Люк был глубоко растроган тем простым величием души, той правдивостью и честностью, которыми дышали слова рабочего. Он видел Боннера на заводе, когда этот закопченный безмолвный труженик, напрягая все силы, ворочал в печи кочергой расплавленную массу; он только что видел другой его облик — миролюбивого и доброго человека, снисходительного и терпеливого в семенной жизни; но теперь все заслонил истинный рыцарь труда, один из тех безвестных бойцов, которые до конца отдаются борьбе за справедливость и готовы безмолвно принести себя в жертву за других, — так сильна в них братская солидарность.
Не переставая шить, Туп повторила резко:
— А мы подохнем с голоду!
— И подохнем, вполне возможно, — сказал Боннер. — Но зато я буду теперь спать спокойно.
Рагю осклабился:
— Ну, дохнуть с голоду ни к чему, этим никогда ничего не удавалось добиться. Я не защищаю хозяев: это известная шайка! Но ведь без них не обойтись; вот и приходится в конце концов идти на мировую и соглашаться почти со всем, чего они требуют.

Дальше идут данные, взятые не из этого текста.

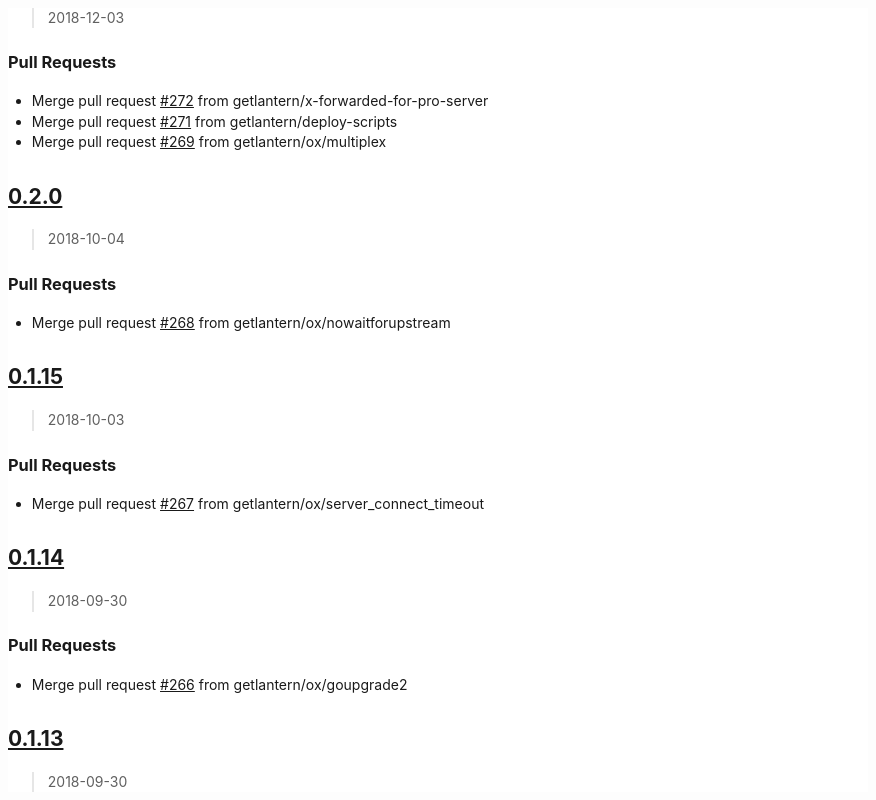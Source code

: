 > 2018-12-03

### Pull Requests

* Merge pull request [#272](https://github.com/getlantern/http-proxy-lantern/issues/272) from getlantern/x-forwarded-for-pro-server
* Merge pull request [#271](https://github.com/getlantern/http-proxy-lantern/issues/271) from getlantern/deploy-scripts
* Merge pull request [#269](https://github.com/getlantern/http-proxy-lantern/issues/269) from getlantern/ox/multiplex


<a name="0.2.0"></a>
## [0.2.0](https://github.com/getlantern/http-proxy-lantern/compare/0.1.15...0.2.0)

> 2018-10-04

### Pull Requests

* Merge pull request [#268](https://github.com/getlantern/http-proxy-lantern/issues/268) from getlantern/ox/nowaitforupstream


<a name="0.1.15"></a>
## [0.1.15](https://github.com/getlantern/http-proxy-lantern/compare/0.1.14...0.1.15)

> 2018-10-03

### Pull Requests

* Merge pull request [#267](https://github.com/getlantern/http-proxy-lantern/issues/267) from getlantern/ox/server_connect_timeout


<a name="0.1.14"></a>
## [0.1.14](https://github.com/getlantern/http-proxy-lantern/compare/0.1.13...0.1.14)

> 2018-09-30

### Pull Requests

* Merge pull request [#266](https://github.com/getlantern/http-proxy-lantern/issues/266) from getlantern/ox/goupgrade2


<a name="0.1.13"></a>
## [0.1.13](https://github.com/getlantern/http-proxy-lantern/compare/0.1.12...0.1.13)

> 2018-09-30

Рагю продолжал зубоскалить; вся натура его выступила наружу. То был образец среднего рабочего, ни хорошего, ни дурного, испорченный продукт системы найма, порождение современной организации труда. Он громогласно обрушивался на капиталистов, восставал против гнета подневольного труда, был даже способен на краткую бунтарскую вспышку. Но унаследованная им привычка к повиновению подавила его личность: в душе это был раб, преклоняющийся перед установленным порядком вещей, завидующий своему верховному владыке, хозяину, обладающему и наслаждающемуся всеми благами жизни, раб, лелеющий смутную мечту о том, что когда-нибудь он станет на место своего хозяина и, в свою очередь, будет всем обладать и всем наслаждаться. Идеалом Рагю было ничего не делать, стать хозяином, чтобы ничего не делать.

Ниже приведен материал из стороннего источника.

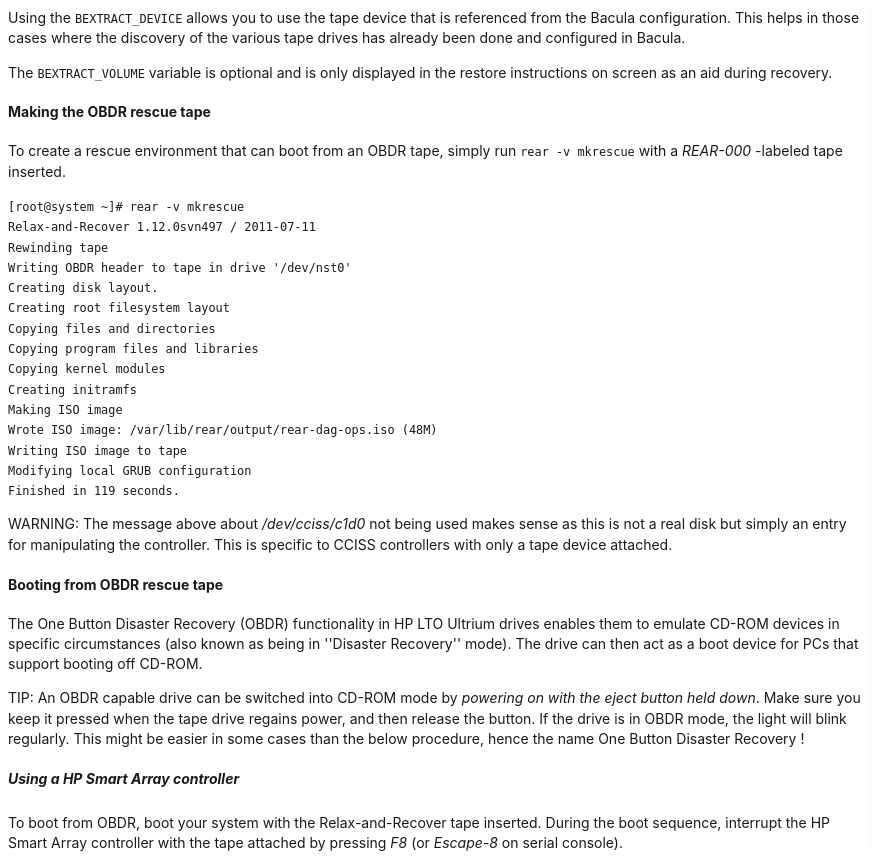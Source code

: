 Using the `BEXTRACT_DEVICE` allows you to use the tape device that is
referenced from the Bacula configuration. This helps in those cases where the
discovery of the various tape drives has already been done and configured in
Bacula.

The `BEXTRACT_VOLUME` variable is optional and is only displayed in the
restore instructions on screen as an aid during recovery.


#### Making the OBDR rescue tape

To create a rescue environment that can boot from an OBDR tape, simply run
`rear -v mkrescue` with a *REAR-000* -labeled tape inserted.

    [root@system ~]# rear -v mkrescue
    Relax-and-Recover 1.12.0svn497 / 2011-07-11
    Rewinding tape
    Writing OBDR header to tape in drive '/dev/nst0'
    Creating disk layout.
    Creating root filesystem layout
    Copying files and directories
    Copying program files and libraries
    Copying kernel modules
    Creating initramfs
    Making ISO image
    Wrote ISO image: /var/lib/rear/output/rear-dag-ops.iso (48M)
    Writing ISO image to tape
    Modifying local GRUB configuration
    Finished in 119 seconds.

WARNING: The message above about _/dev/cciss/c1d0_ not being used makes sense
as this is not a real disk but simply an entry for manipulating the controller.
This is specific to CCISS controllers with only a tape device attached.


#### Booting from OBDR rescue tape

The One Button Disaster Recovery (OBDR) functionality in HP LTO Ultrium drives
enables them to emulate CD-ROM devices in specific circumstances (also known
as being in ''Disaster Recovery'' mode). The drive can then act as a boot
device for PCs that support booting off CD-ROM.

TIP: An OBDR capable drive can be switched into CD-ROM mode by *powering on
     with the eject button held down*. Make sure you keep it pressed when the
     tape drive regains power, and then release the button. If the drive is in
     OBDR mode, the light will blink regularly. This might be easier in some
     cases than the below procedure, hence the name One Button Disaster
     Recovery !


##### Using a HP Smart Array controller

To boot from OBDR, boot your system with the Relax-and-Recover tape inserted.
During the boot sequence, interrupt the HP Smart Array controller with the
tape attached by pressing *F8* (or *Escape-8* on serial console).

— Эх, хотел бы я на недельку занять место этой свиньи Делаво, а его посадить на мое! Вот было бы занятно покуривать толстую сигару да поглядывать, как он ворочает в печи кочергой! А что ж, всякое бывает; дайте срок: как полетит все вверх тормашками, так и мы, чего доброго, станем хозяевами.
Эта мысль крайне развеселила Буррона, который всегда с разинутым от восхищения ртом слушал разглагольствования Рагю в часы их совместных выпивок.
— Верно! Ну, уж и покажем мы себя, когда станем хозяевами!
Боннер пожал плечами; такое низменное представление о грядущей победе трудящихся над эксплуататорами внушало ему презрение. Он читал, размышлял и полагал, что понимает суть дела. Подзадоренный тем, о чем только что говорилось, желая доказать свою правоту, он продолжал. Люк услышал изложение идей коллективизма в формулировке наиболее крайних сторонников этого учения. Прежде всего народ должен вновь вступить во владение землей и орудиями производства, чтобы социализировать, обобществить их. За этим последует преобразование труда: труд станет общим и обязательным, оплата его будет производиться по часам работы. Боннер смутно представлял себе, как практически будет осуществляться социализация, путем каких законов, как будет действовать новая система: ведь она предполагала сложный аппарат руководства и контроля, опирающийся на жесткое и назойливое регламентирование всей общественной жизни государством. Люк, не заходивший так далеко в своих стремлениях ко благу человечества, привел Боннеру это возражение; но мастер ответил ему со спокойной убежденностью верующего:
— Все наше, и мы все отберем назад, чтобы на каждого приходилась его доля работы и отдыха, горя и радости. Нет иного разумного решения вопроса, слишком много накопилось в мире несправедливости и страдания.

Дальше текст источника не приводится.